Segment Open
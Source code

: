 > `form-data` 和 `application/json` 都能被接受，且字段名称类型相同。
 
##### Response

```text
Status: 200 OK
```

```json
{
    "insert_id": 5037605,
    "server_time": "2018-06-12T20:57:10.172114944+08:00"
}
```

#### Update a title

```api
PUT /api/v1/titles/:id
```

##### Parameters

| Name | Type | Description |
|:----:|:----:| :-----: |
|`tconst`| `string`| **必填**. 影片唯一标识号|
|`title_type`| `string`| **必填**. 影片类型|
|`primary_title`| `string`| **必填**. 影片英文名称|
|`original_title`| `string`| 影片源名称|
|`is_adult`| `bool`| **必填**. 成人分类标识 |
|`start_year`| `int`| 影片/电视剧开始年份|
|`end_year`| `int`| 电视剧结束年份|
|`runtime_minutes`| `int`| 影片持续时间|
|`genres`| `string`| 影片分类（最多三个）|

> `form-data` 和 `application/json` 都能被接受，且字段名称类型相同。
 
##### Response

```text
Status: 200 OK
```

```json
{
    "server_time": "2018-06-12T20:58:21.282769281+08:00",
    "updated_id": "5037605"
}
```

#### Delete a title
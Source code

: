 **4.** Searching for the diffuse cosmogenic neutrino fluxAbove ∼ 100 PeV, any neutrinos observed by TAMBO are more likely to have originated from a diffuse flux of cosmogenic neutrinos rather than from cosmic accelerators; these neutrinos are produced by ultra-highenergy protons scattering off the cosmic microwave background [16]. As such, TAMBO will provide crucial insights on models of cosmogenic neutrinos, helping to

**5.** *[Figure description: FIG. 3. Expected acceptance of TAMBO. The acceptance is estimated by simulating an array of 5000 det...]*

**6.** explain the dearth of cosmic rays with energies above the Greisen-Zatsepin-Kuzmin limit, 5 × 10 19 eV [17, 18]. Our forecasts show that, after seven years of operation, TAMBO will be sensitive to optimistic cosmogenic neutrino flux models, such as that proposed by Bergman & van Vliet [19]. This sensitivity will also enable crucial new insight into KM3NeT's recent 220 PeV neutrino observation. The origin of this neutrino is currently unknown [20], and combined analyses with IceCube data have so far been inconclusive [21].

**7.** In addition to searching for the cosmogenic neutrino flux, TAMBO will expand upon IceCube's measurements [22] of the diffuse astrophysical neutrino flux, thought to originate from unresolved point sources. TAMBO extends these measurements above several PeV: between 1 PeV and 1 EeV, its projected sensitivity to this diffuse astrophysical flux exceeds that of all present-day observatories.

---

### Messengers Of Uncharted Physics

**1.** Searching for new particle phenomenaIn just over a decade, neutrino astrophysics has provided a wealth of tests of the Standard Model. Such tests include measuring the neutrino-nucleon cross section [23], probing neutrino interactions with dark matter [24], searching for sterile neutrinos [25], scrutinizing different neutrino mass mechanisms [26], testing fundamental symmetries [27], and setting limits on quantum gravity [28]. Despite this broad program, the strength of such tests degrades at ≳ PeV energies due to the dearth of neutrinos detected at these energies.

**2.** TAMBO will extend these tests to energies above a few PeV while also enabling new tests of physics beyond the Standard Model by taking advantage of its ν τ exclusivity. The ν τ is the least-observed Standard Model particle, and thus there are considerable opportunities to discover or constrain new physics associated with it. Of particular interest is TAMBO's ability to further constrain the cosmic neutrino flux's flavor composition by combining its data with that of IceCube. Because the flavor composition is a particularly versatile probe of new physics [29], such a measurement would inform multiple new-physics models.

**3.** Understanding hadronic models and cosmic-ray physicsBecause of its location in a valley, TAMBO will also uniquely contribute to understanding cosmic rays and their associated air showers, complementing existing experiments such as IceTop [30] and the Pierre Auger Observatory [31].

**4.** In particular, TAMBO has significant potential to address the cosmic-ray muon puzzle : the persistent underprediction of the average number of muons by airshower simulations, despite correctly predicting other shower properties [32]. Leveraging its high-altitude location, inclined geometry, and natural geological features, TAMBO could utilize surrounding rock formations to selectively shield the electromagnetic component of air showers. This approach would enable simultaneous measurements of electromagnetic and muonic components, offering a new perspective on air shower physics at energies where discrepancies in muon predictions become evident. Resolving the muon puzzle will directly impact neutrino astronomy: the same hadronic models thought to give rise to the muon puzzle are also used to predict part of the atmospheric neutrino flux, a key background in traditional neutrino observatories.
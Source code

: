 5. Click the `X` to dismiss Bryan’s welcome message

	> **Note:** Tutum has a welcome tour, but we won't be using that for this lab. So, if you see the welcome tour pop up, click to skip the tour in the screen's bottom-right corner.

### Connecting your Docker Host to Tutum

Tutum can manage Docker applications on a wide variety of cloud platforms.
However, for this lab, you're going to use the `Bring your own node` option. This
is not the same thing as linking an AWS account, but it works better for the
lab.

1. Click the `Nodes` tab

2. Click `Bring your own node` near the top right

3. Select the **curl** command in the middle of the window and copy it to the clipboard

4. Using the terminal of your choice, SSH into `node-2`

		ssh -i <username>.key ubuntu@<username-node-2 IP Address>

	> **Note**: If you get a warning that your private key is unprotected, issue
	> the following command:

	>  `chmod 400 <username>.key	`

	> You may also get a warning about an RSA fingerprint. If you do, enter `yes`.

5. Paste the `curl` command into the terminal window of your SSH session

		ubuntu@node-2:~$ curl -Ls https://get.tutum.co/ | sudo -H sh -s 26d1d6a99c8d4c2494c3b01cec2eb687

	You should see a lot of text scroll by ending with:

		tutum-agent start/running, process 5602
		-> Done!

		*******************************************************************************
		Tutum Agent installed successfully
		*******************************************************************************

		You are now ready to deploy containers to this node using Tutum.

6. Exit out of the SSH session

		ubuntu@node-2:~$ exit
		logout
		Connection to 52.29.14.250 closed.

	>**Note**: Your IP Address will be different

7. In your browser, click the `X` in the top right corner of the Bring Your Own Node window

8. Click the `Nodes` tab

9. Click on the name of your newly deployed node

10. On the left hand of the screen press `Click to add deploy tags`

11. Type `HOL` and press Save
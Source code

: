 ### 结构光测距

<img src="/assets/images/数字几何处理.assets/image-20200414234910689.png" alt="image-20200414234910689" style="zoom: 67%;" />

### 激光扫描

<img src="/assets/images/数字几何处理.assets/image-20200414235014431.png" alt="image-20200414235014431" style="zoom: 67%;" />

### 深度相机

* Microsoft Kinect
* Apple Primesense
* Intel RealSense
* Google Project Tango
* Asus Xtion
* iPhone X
Segment Closed
From the entries above, write out only the lines starting at the line that holds "neutrinos, helping to" and ending at the line that holds "been inconclusive [21].", keeping both and matching them exactly.

: **4.** Searching for the diffuse cosmogenic neutrino fluxAbove ∼ 100 PeV, any neutrinos observed by TAMBO are more likely to have originated from a diffuse flux of cosmogenic neutrinos rather than from cosmic accelerators; these neutrinos are produced by ultra-highenergy protons scattering off the cosmic microwave background [16]. As such, TAMBO will provide crucial insights on models of cosmogenic neutrinos, helping to

**5.** *[Figure description: FIG. 3. Expected acceptance of TAMBO. The acceptance is estimated by simulating an array of 5000 det...]*

**6.** explain the dearth of cosmic rays with energies above the Greisen-Zatsepin-Kuzmin limit, 5 × 10 19 eV [17, 18]. Our forecasts show that, after seven years of operation, TAMBO will be sensitive to optimistic cosmogenic neutrino flux models, such as that proposed by Bergman & van Vliet [19]. This sensitivity will also enable crucial new insight into KM3NeT's recent 220 PeV neutrino observation. The origin of this neutrino is currently unknown [20], and combined analyses with IceCube data have so far been inconclusive [21].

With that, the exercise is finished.